Growth and injury of freely suspended animal cells in an agitated and surface-aerated bioreactor
Kunas, Kurt T.
McIntire, Larry V.
Doctor of Philosophy
The mechanism of animal cell damage due to agitation and aeration in a stirred bioreactor and the effect of media components on cell damage were investigated. Hybridoma cells ATCC CRL-8018 were grown in controlled bioreactors of 1-2 liter working volume, each agitated with a 7 cm-diameter impeller having pitched blades 1.8 cm wide by 7 cm tall. The experimental agitation speed was imposed at a consistent point in the exponential phase of batch growth in each culture. The apparent growth rate and cell yields on substrates and metabolites were used to assess the cell response. In bioreactor liquid volumes of 1.0-1.2 liters in the presence of a gas headspace, severe cell damage was caused at agitation speeds of 190-220 rpm as 1-3 mm bubbles were entrained at the vortex tip, moved through the bulk liquid, then burst at the liquid surface. Cell damage in this agitation range was not caused by turbulent eddies in the bulk fluid or merely by the presence of entrained bubbles, since cell growth was possible up to 700 rpm in the presence of large numbers (millions) of 50-300 $\mu$m bubbles when no gas headspace was present in the reactor. When bubble entrainment was eliminated in a completely filled reactor, reduced cell growth was found at 700-800 rpm, which corresponds to a Kolmogorov eddy size close to the cell size. When cell damage was caused by vortexing and bubble entrainment, increasing the serum concentration over a range of 1-10% decreased cell damage. The effect of serum was modeled with a saturation-type expression. The protection mechanism of serum was not due to a change in the medium's surface tension or viscosity. Increasing the viscosity over a range of 0.9-2.1 centipoise by the addition of 0-3% dextran increased the severity of cell damage but did not influence the agitation speed at which damage occurred.

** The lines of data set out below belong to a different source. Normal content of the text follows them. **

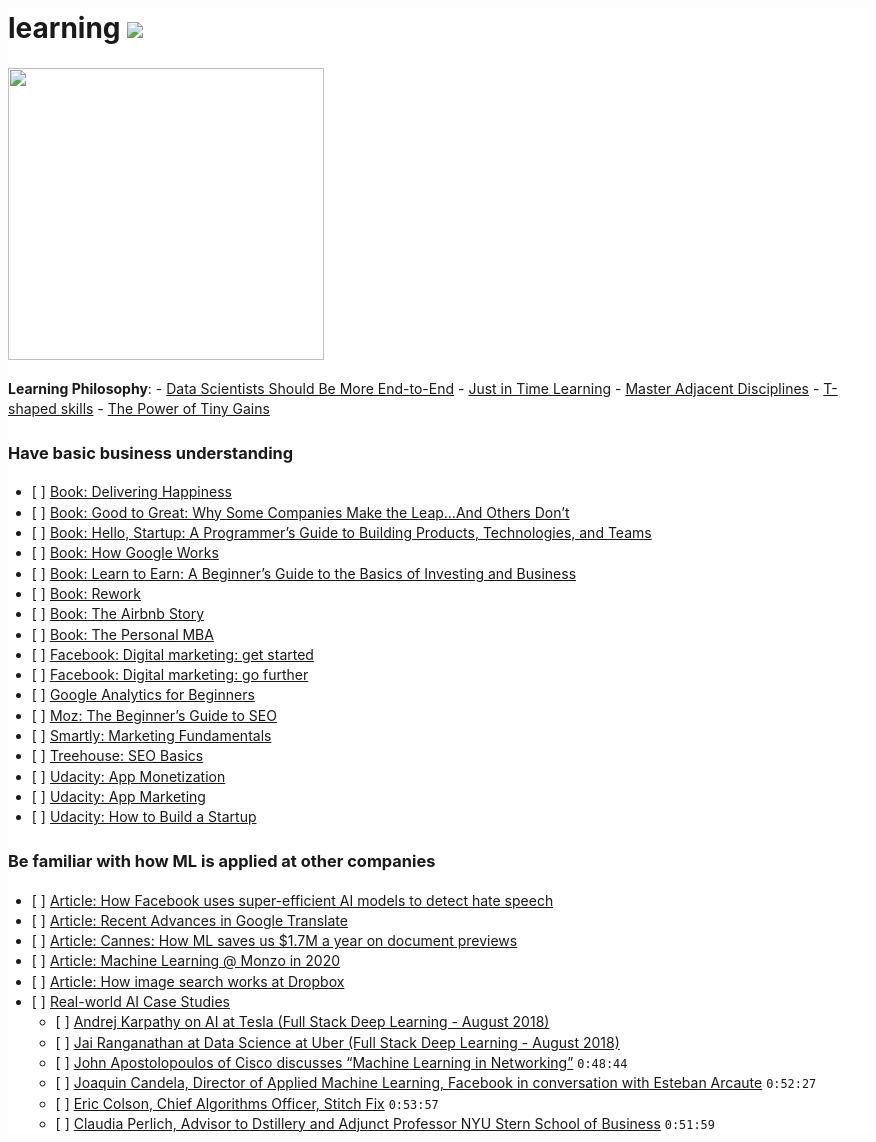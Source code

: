 # learning ![](https://hits.dwyl.com/amitness/learning.svg)

<img src="https://i.imgur.com/A5J6Qdb.png" width="316" height="292" />

**Learning Philosophy**: - [Data Scientists Should Be More End-to-End](https://eugeneyan.com/writing/end-to-end-data-science/) - [Just in Time Learning](https://www.developgoodhabits.com/just-in-time-learning/) - [Master Adjacent Disciplines](http://www.effectiveengineer.com/blog/master-adjacent-disciplines) - [T-shaped skills](https://en.wikipedia.org/wiki/T-shaped_skills) - [The Power of Tiny Gains](https://jamesclear.com/continuous-improvement)

### Have basic business understanding

- \[ \] [Book: Delivering Happiness](https://www.amazon.com/Delivering-Happiness-Profits-Passion-Purpose/dp/0446576220)
- \[ \] [Book: Good to Great: Why Some Companies Make the Leap…And Others Don’t](https://www.amazon.com/Good-Great-Some-Companies-Others-ebook/dp/B0058DRUV6)
- \[ \] [Book: Hello, Startup: A Programmer’s Guide to Building Products, Technologies, and Teams](https://www.amazon.com/Hello-Startup-Programmers-Building-Technologies/dp/1491909900)
- \[ \] [Book: How Google Works](https://www.howgoogleworks.net)
- \[ \] [Book: Learn to Earn: A Beginner’s Guide to the Basics of Investing and Business](https://www.goodreads.com/book/show/817589.Learn_to_Earn)
- \[ \] [Book: Rework](https://www.goodreads.com/book/show/6732019-rework)
- \[ \] [Book: The Airbnb Story](https://www.amazon.com/Airbnb-Story-Ordinary-Disrupted-Controversy/dp/0544952669)
- \[ \] [Book: The Personal MBA](https://www.amazon.com/Personal-MBA-Master-Art-Business/dp/1591845572)
- \[ \] [Facebook: Digital marketing: get started](https://learn.fb.com/skillset/marketing-started)
- \[ \] [Facebook: Digital marketing: go further](https://learn.fb.com/skillset/marketing-further)
- \[ \] [Google Analytics for Beginners](https://analytics.google.com/analytics/academy/course/6)
- \[ \] [Moz: The Beginner’s Guide to SEO](https://moz.com/beginners-guide-to-seo)
- \[ \] [Smartly: Marketing Fundamentals](https://smart.ly/course/abd47e21-4b59-4ccf-910d-fb1c18b2e9df)
- \[ \] [Treehouse: SEO Basics](https://teamtreehouse.com/library/seo-basics)
- \[ \] [Udacity: App Monetization](https://www.udacity.com/course/app-monetization--ud518)
- \[ \] [Udacity: App Marketing](https://www.udacity.com/course/app-marketing--ud719)
- \[ \] [Udacity: How to Build a Startup](https://www.udacity.com/course/how-to-build-a-startup--ep245)

### Be familiar with how ML is applied at other companies

- \[ \] [Article: How Facebook uses super-efficient AI models to detect hate speech](https://ai.facebook.com/blog/how-facebook-uses-super-efficient-ai-models-to-detect-hate-speech)
- \[ \] [Article: Recent Advances in Google Translate](https://ai.googleblog.com/2020/06/recent-advances-in-google-translate.html)
- \[ \] [Article: Cannes: How ML saves us $1.7M a year on document previews](https://dropbox.tech/machine-learning/cannes--how-ml-saves-us--1-7m-a-year-on-document-previews)
- \[ \] [Article: Machine Learning @ Monzo in 2020](http://nlathia.github.io/2020/10/Monzo-ML.html)
- \[ \] [Article: How image search works at Dropbox](https://dropbox.tech/machine-learning/how-image-search-works-at-dropbox)
- \[ \] [Real-world AI Case Studies](#)
  - \[ \] [Andrej Karpathy on AI at Tesla (Full Stack Deep Learning - August 2018)](https://www.youtube.com/watch?v=ZVJTqAuPvTU&list=PL1T8fO7ArWlf4EkqeguoD70LsnOJ7c9Ib&index=7)
  - \[ \] [Jai Ranganathan at Data Science at Uber (Full Stack Deep Learning - August 2018)](https://youtu.be/8PjTWFfjkeY?list=PL1T8fO7ArWlf4EkqeguoD70LsnOJ7c9Ib)
  - \[ \] [John Apostolopoulos of Cisco discusses “Machine Learning in Networking”](https://www.youtube.com/watch?v=9XdGZVohnno) `0:48:44`
  - \[ \] [Joaquin Candela, Director of Applied Machine Learning, Facebook in conversation with Esteban Arcaute](https://www.youtube.com/watch?v=Fw8adDBBfog) `0:52:27`
  - \[ \] [Eric Colson, Chief Algorithms Officer, Stitch Fix](https://www.youtube.com/watch?v=z_OGYzT_MBo) `0:53:57`
  - \[ \] [Claudia Perlich, Advisor to Dstillery and Adjunct Professor NYU Stern School of Business](https://www.youtube.com/watch?v=p0cQUErM5xs) `0:51:59`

Over a wide range of values, modeling the apparent growth rate as a difference between an unchanging, intrinsic growth rate and a variable death rate was consistent with the experimental results. Also, the ratios of the apparent cell yields on glucose and lactate to the apparent growth rate remained constant, which is consistent with the above model.
Chemical engineering; Microbiology; Biochemistry